All things in the world are composed of atoms, which are the fundamental units of matter. At the core of each atom lies the nucleus, containing positively charged protons and electrically neutral neutrons. These particles are tightly bound together by the strong nuclear force, forming a stable atomic nucleus. Surrounding the nucleus are negatively charged electrons, distributed across different energy levels in electron clouds. The number of electrons balances the number of protons, keeping the atom electrically neutral under normal conditions. When multiple atoms form chemical bonds through the sharing or transfer of electrons, they combine into molecules. In simple terms, protons and neutrons make up the heart of the atomic nucleus, while electrons accompany the nucleus externally. Together, they constitute the complete structure of the atom, and atoms further combine into molecules, creating the material world we see.
Electrons are fundamental particles carrying negative charge. Within atoms, they usually orbit around the nucleus, maintaining overall neutrality. However, when an external electric field or potential difference is applied, electrons can be driven away from atoms or set into motion within a conductor. This organized movement of a large number of electrons in a specific direction is what we call electric current. In other words, current is not an independent substance, but rather the macroscopic manifestation of electrons continuously moving through conductors or ionized gases. The microscopic motion of electrons, driven by an electric field, produces the macroscopic phenomenon of current, allowing energy to be transmitted through circuits.

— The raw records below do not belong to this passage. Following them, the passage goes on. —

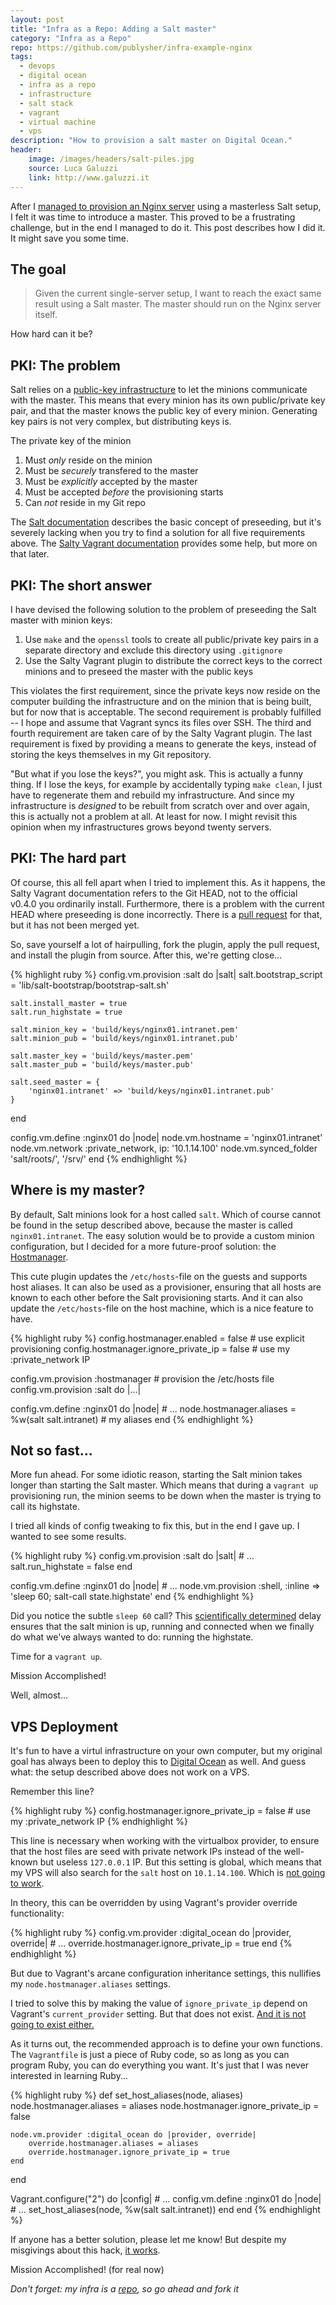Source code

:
 ```yaml
---
layout: post
title: "Infra as a Repo: Adding a Salt master"
category: "Infra as a Repo"
repo: https://github.com/publysher/infra-example-nginx
tags:
  - devops
  - digital ocean
  - infra as a repo
  - infrastructure
  - salt stack
  - vagrant
  - virtual machine
  - vps
description: "How to provision a salt master on Digital Ocean."
header:
    image: /images/headers/salt-piles.jpg
    source: Luca Galuzzi
    link: http://www.galuzzi.it
---
```


After I [managed to provision an Nginx server][previous post] using a masterless Salt setup, I felt it was time to
introduce a master. This proved to be a frustrating challenge, but in the end I managed to do it. This post
describes how I did it. It might save you some time.


The goal
--------

> Given the current single-server setup, I want to reach the exact same result using a Salt master. The master
> should run on the Nginx server itself.

How hard can it be?

PKI: The problem
-------------

Salt relies on a [public-key infrastructure][PKI] to let the minions communicate with the master. This means that
every minion has its own public/private key pair, and that the master knows the public key of every minion. Generating
key pairs is not very complex, but distributing keys is.

The private key of the minion

1. Must *only* reside on the minion
2. Must be *securely* transfered to the master
3. Must be *explicitly* accepted by the master
4. Must be accepted *before* the provisioning starts
5. Can *not* reside in my Git repo

The [Salt documentation][Salt-PKI] describes the basic concept of preseeding, but it's severely lacking when you try
to find a solution for all five requirements above. The [Salty Vagrant documentation][Salty Vagrant plugin] provides some
help, but more on that later.

PKI: The short answer
---------------------

I have devised the following solution to the problem of preseeding the Salt master with minion keys:

1. Use `make` and the `openssl` tools to create all public/private key pairs in a separate directory and
   exclude this directory using `.gitignore`
2. Use the Salty Vagrant plugin to distribute the correct keys to the correct minions and to preseed the master with
   the public keys

This violates the first requirement, since the private keys now reside on the computer building the infrastructure and
on the minion that is being built, but for now that is acceptable. The second requirement is probably fulfilled --
I hope and assume that Vagrant syncs its files over SSH. The third and fourth requirement are taken care of by the
Salty Vagrant plugin. The last requirement is fixed by providing a means to generate the keys, instead of storing the
keys themselves in my Git repository.

"But what if you lose the keys?", you might ask. This is actually a funny thing. If I lose the keys, for example by
accidentally typing `make clean`, I just have to regenerate them and rebuild my infrastructure. And since my
infrastructure is *designed* to be rebuilt from scratch over and over again, this is actually not a problem at all.
At least for now. I might revisit this opinion when my infrastructures grows beyond twenty servers.


PKI: The hard part
------------------

Of course, this all fell apart when I tried to implement this. As it happens, the Salty Vagrant documentation refers
to the Git HEAD, not to the official v0.4.0 you ordinarily install. Furthermore, there is a problem with the current
HEAD where preseeding is done incorrectly. There is a [pull request] for that, but it has not been merged yet.

So, save yourself a lot of hairpulling, fork the plugin, apply the pull request, and install the plugin from source.
After this, we're getting close...

{% highlight ruby %}
config.vm.provision :salt do |salt|
    salt.bootstrap_script = 'lib/salt-bootstrap/bootstrap-salt.sh'

    salt.install_master = true
    salt.run_highstate = true

    salt.minion_key = 'build/keys/nginx01.intranet.pem'
    salt.minion_pub = 'build/keys/nginx01.intranet.pub'

    salt.master_key = 'build/keys/master.pem'
    salt.master_pub = 'build/keys/master.pub'

    salt.seed_master = {
        'nginx01.intranet' => 'build/keys/nginx01.intranet.pub'
    }
end

config.vm.define :nginx01 do |node|
    node.vm.hostname = 'nginx01.intranet'
    node.vm.network :private_network, ip: '10.1.14.100'
    node.vm.synced_folder 'salt/roots/', '/srv/'
end
{% endhighlight %}    

Where is my master?
-------------------

By default, Salt minions look for a host called `salt`. Which of course cannot be found in the setup described above,
because the master is called `nginx01.intranet`. The easy solution would be to provide a custom minion configuration,
but I decided for a more future-proof solution: the [Hostmanager][].

This cute plugin updates the `/etc/hosts`-file on the guests and supports host aliases. It can also be used as a provisioner,
ensuring that all hosts are known to each other before the Salt provisioning starts. And it can also update the
`/etc/hosts`-file on the host machine, which is a nice feature to have.

{% highlight ruby %}
config.hostmanager.enabled = false             # use explicit provisioning
config.hostmanager.ignore_private_ip = false   # use my :private_network IP

config.vm.provision :hostmanager               # provision the /etc/hosts file
config.vm.provision :salt do |...|

config.vm.define :nginx01 do |node|
    # ...
    node.hostmanager.aliases = %w(salt salt.intranet)   # my aliases
end
{% endhighlight %}    

Not so fast...
--------------

More fun ahead. For some idiotic reason, starting the Salt minion takes longer than starting the Salt master. Which
means that during a `vagrant up` provisioning run, the minion seems to be down when the master is trying to call its
highstate.

I tried all kinds of config tweaking to fix this, but in the end I gave up. I wanted to see some results.

{% highlight ruby %}
config.vm.provision :salt do |salt|
    # ...
    salt.run_highstate = false
end

config.vm.define :nginx01 do |node|
    # ...
    node.vm.provision :shell, :inline => 'sleep 60; salt-call state.highstate'
end
{% endhighlight %}    

Did you notice the subtle `sleep 60` call? This [scientifically determined][trial-error] delay ensures that the
salt minion is up, running and connected when we finally do what we've always wanted to do: running the highstate.

Time for a `vagrant up`.

Mission Accomplished!

Well, almost...

VPS Deployment
-------------

It's fun to have a virtul infrastructure on your own computer, but my original goal has always been to deploy this to
[Digital Ocean] as well. And guess what: the setup described above does not work on a VPS.

Remember this line?

{% highlight ruby %}
config.hostmanager.ignore_private_ip = false    # use my :private_network IP
{% endhighlight %}    

This line is necessary when working with the virtualbox provider, to ensure that the host files are seed with private
network IPs
instead of the well-known but useless `127.0.0.1` IP. But this setting is global, which means that my VPS will also
search for the `salt` host on `10.1.14.100`. Which is [not going to work][Private Network].

In theory, this can be overridden by using Vagrant's provider override functionality:

{% highlight ruby %}
config.vm.provider :digital_ocean do |provider, override|
    # ...
    override.hostmanager.ignore_private_ip = true
end
{% endhighlight %}    

But due to Vagrant's arcane configuration inheritance settings, this nullifies my `node.hostmanager.aliases`
settings.

I tried to solve this by making the value of `ignore_private_ip` depend on Vagrant's `current_provider` setting.
But that does not exist. [And it is not going to exist either.][current-provider]

As it turns out, the recommended approach is to define your own functions. The `Vagrantfile` is just a piece of
Ruby code, so as long as you can program Ruby, you can do everything you want. It's just that I was never interested
in learning Ruby...

{% highlight ruby %}
def set_host_aliases(node, aliases)
    node.hostmanager.aliases = aliases
    node.hostmanager.ignore_private_ip = false

    node.vm.provider :digital_ocean do |provider, override|
        override.hostmanager.aliases = aliases
        override.hostmanager.ignore_private_ip = true
    end
end

Vagrant.configure("2") do |config|
    # ...
    config.vm.define :nginx01 do |node|
        # ...
        set_host_aliases(node, %w(salt salt.intranet))
    end
end
{% endhighlight %}    

If anyone has a better solution, please let me know! But despite my misgivings about this hack, [it works].

Mission Accomplished! (for real now)

_Don't forget: my infra is a [repo], so go ahead and fork it_


[previous post]: http://blog.publysher.nl/2013/07/infra-as-repo-using-vagrant-and-salt.html
[Salty Vagrant plugin]: https://github.com/saltstack/salty-vagrant
[PKI]: http://en.wikipedia.org/wiki/Public-key_infrastructure
[Salt-PKI]: https://salt.readthedocs.org/en/latest/topics/tutorials/preseed_key.html
[pull request]: https://github.com/saltstack/salty-vagrant/pull/98
[Hostmanager]: https://github.com/smdahlen/vagrant-hostmanager
[trial-error]: http://en.wikipedia.org/wiki/Trial_and_error
[Digital Ocean]: https://www.digitalocean.com/?refcode=8d8ff680bec5
[Private Network]: https://en.wikipedia.org/wiki/Private_network
[current-provider]:https://github.com/mitchellh/vagrant/issues/1867
[it works]: http://nginx01.publysher.nl/
[repo]: https://github.com/publysher/infra-example-nginx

When an external power source (such as a battery or generator) establishes a potential difference, it creates regions of high and low energy at the ends of a conductor. The electric field spreads through the conductor, pushing free electrons into motion. These electrons, which were originally moving randomly, become organized under the influence of the field, flowing overall from the negative terminal toward the positive terminal. As electrons continue to move, energy is transferred along with them, powering components in the circuit, such as lighting a bulb or driving a motor. Finally, the external power source continuously supplies energy to maintain the potential difference, ensuring the sustained flow of electrons. This is the complete process of how electric current operates.

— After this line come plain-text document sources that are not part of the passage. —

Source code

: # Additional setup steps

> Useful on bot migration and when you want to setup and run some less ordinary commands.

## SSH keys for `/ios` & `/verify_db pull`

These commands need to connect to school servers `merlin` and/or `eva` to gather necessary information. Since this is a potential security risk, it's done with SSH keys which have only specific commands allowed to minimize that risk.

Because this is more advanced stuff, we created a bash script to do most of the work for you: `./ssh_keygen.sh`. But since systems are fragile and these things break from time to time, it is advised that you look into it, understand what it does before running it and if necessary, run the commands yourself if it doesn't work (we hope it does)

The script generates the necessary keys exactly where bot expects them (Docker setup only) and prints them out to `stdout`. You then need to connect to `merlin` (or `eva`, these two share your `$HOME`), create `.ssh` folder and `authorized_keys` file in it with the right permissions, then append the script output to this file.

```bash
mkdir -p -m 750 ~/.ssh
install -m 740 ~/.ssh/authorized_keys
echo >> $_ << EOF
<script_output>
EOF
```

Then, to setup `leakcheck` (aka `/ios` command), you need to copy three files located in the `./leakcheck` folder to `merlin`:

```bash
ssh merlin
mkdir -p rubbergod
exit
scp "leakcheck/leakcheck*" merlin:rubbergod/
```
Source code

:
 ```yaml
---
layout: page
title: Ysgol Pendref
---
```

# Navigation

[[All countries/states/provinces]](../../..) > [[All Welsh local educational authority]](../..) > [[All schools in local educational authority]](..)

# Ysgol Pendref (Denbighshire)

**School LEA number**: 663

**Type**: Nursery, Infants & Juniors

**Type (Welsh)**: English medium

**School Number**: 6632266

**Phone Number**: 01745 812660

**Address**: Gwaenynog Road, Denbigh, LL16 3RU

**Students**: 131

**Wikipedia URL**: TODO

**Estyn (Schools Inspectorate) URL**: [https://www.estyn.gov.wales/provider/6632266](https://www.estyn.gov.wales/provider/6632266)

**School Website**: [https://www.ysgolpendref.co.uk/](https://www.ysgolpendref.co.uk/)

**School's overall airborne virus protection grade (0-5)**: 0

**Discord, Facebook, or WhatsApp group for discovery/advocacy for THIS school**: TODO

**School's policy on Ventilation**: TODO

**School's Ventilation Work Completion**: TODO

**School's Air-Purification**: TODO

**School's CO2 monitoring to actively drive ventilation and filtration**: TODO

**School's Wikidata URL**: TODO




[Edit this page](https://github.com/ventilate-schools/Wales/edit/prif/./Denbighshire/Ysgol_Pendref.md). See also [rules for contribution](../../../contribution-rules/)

Inside a thundercloud, the air is filled with water droplets and ice crystals, which are constantly colliding due to strong updrafts and downdrafts. These collisions are not merely mechanical contacts but involve charge transfer: when larger ice particles or droplets collide with smaller ice crystals, electrons often shift from one to the other. Typically, the smaller, lighter ice crystals lose electrons and become positively charged, while the larger, heavier particles gain electrons and become negatively charged. Because the heavier particles tend to sink, they accumulate near the bottom of the cloud, creating a region rich in negative charge. Meanwhile, the lighter ice crystals are carried upward by rising air currents, taking positive charge with them and forming a positively charged region at the cloud top. In this way, the thundercloud develops a layered charge structure: negative at the base, positive at the top, and a massive potential difference with respect to the ground.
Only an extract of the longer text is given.